● What to produce:
Below are some entries; state how many of their lines include the word "VNode" and give no more than that number.

═════ Entries supplied

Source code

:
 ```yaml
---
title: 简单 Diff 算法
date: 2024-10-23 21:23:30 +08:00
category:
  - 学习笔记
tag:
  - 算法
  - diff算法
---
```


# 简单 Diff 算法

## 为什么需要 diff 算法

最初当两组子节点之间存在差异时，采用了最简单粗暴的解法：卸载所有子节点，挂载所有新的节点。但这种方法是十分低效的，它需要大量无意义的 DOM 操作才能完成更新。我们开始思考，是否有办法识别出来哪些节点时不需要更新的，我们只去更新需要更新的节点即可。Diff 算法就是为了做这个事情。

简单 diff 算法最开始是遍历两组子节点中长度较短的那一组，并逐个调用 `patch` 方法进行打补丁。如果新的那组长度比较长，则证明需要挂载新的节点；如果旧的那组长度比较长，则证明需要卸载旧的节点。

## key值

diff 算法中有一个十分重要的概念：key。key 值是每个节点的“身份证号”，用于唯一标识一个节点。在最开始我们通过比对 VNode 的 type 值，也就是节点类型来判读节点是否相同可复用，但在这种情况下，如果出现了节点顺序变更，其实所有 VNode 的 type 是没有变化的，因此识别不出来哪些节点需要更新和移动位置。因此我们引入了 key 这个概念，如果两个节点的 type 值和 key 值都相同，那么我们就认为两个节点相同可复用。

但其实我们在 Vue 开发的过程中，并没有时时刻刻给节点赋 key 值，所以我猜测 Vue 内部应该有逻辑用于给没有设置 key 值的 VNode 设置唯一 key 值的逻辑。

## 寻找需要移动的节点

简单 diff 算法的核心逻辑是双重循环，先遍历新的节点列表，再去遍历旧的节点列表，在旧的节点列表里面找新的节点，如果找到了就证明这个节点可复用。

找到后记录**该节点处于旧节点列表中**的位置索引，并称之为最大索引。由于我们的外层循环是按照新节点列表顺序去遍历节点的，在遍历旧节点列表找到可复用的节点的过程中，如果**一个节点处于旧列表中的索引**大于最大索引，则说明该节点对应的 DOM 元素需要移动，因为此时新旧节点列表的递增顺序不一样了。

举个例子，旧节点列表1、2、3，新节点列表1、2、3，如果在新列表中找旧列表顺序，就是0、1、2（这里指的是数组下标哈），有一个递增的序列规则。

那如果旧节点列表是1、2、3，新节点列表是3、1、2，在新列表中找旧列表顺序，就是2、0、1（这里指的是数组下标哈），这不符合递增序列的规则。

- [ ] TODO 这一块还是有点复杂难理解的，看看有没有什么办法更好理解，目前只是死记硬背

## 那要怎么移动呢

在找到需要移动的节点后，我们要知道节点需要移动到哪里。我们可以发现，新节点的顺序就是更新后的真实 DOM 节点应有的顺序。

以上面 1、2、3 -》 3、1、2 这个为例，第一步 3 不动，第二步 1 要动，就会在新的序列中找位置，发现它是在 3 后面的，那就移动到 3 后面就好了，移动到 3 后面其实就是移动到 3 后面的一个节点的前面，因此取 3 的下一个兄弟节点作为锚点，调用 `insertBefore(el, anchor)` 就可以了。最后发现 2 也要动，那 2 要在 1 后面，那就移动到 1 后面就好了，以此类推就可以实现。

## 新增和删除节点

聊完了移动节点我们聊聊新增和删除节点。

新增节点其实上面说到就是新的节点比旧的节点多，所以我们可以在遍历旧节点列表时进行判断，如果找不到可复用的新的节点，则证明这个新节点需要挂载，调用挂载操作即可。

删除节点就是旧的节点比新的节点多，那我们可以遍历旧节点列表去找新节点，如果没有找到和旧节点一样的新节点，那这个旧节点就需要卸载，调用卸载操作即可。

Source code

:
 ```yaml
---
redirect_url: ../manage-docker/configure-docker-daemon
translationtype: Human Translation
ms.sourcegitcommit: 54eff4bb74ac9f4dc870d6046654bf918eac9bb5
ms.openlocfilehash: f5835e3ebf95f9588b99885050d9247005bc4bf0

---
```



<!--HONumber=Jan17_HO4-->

══════════

● Completed exercise:
2